─── Exercise input
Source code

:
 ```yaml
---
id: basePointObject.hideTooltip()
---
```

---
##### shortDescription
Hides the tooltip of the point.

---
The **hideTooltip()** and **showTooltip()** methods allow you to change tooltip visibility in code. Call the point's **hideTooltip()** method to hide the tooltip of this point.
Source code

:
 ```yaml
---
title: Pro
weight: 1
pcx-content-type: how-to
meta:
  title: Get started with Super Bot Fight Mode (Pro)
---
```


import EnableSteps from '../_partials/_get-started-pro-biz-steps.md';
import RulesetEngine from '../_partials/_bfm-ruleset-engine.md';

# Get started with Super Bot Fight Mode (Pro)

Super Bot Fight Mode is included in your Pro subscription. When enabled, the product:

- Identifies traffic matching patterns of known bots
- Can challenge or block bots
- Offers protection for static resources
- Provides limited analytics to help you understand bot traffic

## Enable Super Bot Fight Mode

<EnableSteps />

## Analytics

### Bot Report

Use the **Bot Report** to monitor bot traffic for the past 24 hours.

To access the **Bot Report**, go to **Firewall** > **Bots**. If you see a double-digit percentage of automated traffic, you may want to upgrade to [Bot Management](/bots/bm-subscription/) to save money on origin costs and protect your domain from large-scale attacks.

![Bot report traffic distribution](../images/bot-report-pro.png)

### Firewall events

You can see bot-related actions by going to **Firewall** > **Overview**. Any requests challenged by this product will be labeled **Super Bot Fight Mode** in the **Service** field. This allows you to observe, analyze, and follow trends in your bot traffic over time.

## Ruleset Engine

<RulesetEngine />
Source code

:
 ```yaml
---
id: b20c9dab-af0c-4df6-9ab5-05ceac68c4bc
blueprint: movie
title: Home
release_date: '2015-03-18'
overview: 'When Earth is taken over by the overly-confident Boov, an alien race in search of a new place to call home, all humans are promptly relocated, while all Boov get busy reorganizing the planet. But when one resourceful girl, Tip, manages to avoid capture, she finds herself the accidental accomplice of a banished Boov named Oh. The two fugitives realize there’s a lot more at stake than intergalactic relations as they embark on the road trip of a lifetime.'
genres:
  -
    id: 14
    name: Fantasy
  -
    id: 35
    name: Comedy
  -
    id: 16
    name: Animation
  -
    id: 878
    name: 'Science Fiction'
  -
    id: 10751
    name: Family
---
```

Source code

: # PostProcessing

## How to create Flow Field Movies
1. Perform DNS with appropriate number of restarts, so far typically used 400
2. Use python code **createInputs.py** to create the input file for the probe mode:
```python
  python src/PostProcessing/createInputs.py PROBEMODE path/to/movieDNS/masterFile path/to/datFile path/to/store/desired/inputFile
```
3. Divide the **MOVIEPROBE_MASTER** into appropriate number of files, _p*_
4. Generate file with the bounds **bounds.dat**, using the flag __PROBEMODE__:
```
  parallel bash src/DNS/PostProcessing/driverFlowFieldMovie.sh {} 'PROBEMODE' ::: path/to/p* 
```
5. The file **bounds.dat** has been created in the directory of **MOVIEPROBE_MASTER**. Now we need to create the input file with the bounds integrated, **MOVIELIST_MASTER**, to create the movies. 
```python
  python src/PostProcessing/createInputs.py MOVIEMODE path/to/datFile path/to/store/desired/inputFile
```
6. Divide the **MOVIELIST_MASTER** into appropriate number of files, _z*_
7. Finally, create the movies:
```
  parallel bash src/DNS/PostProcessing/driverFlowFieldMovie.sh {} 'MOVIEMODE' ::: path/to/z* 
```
──────
To do: Copy the entries word for word. Leave nothing out.

Result of the task:
Source code

:
 ```yaml
---
id: basePointObject.hideTooltip()
---
```

---
##### shortDescription
Hides the tooltip of the point.

---
The **hideTooltip()** and **showTooltip()** methods allow you to change tooltip visibility in code. Call the point's **hideTooltip()** method to hide the tooltip of this point.
Source code

:
 ```yaml
---
title: Pro
weight: 1
pcx-content-type: how-to
meta:
  title: Get started with Super Bot Fight Mode (Pro)
---
```


import EnableSteps from '../_partials/_get-started-pro-biz-steps.md';
import RulesetEngine from '../_partials/_bfm-ruleset-engine.md';

# Get started with Super Bot Fight Mode (Pro)

Super Bot Fight Mode is included in your Pro subscription. When enabled, the product:

- Identifies traffic matching patterns of known bots
- Can challenge or block bots
- Offers protection for static resources
- Provides limited analytics to help you understand bot traffic

## Enable Super Bot Fight Mode

<EnableSteps />

## Analytics

### Bot Report

Use the **Bot Report** to monitor bot traffic for the past 24 hours.

To access the **Bot Report**, go to **Firewall** > **Bots**. If you see a double-digit percentage of automated traffic, you may want to upgrade to [Bot Management](/bots/bm-subscription/) to save money on origin costs and protect your domain from large-scale attacks.

![Bot report traffic distribution](../images/bot-report-pro.png)

### Firewall events

You can see bot-related actions by going to **Firewall** > **Overview**. Any requests challenged by this product will be labeled **Super Bot Fight Mode** in the **Service** field. This allows you to observe, analyze, and follow trends in your bot traffic over time.

## Ruleset Engine

<RulesetEngine />
Source code

:
 ```yaml
---
id: b20c9dab-af0c-4df6-9ab5-05ceac68c4bc
blueprint: movie
title: Home
release_date: '2015-03-18'
overview: 'When Earth is taken over by the overly-confident Boov, an alien race in search of a new place to call home, all humans are promptly relocated, while all Boov get busy reorganizing the planet. But when one resourceful girl, Tip, manages to avoid capture, she finds herself the accidental accomplice of a banished Boov named Oh. The two fugitives realize there’s a lot more at stake than intergalactic relations as they embark on the road trip of a lifetime.'
genres:
  -
    id: 14
    name: Fantasy
  -
    id: 35
    name: Comedy
  -
    id: 16
    name: Animation
  -
    id: 878
    name: 'Science Fiction'
  -
    id: 10751
    name: Family
---
```

Source code

: # PostProcessing

## How to create Flow Field Movies
1. Perform DNS with appropriate number of restarts, so far typically used 400
2. Use python code **createInputs.py** to create the input file for the probe mode:
```python
  python src/PostProcessing/createInputs.py PROBEMODE path/to/movieDNS/masterFile path/to/datFile path/to/store/desired/inputFile
```
3. Divide the **MOVIEPROBE_MASTER** into appropriate number of files, _p*_
4. Generate file with the bounds **bounds.dat**, using the flag __PROBEMODE__:
```
  parallel bash src/DNS/PostProcessing/driverFlowFieldMovie.sh {} 'PROBEMODE' ::: path/to/p* 
```
5. The file **bounds.dat** has been created in the directory of **MOVIEPROBE_MASTER**. Now we need to create the input file with the bounds integrated, **MOVIELIST_MASTER**, to create the movies. 
```python
  python src/PostProcessing/createInputs.py MOVIEMODE path/to/datFile path/to/store/desired/inputFile
```
6. Divide the **MOVIELIST_MASTER** into appropriate number of files, _z*_
7. Finally, create the movies:
```
  parallel bash src/DNS/PostProcessing/driverFlowFieldMovie.sh {} 'MOVIEMODE' ::: path/to/z* 
```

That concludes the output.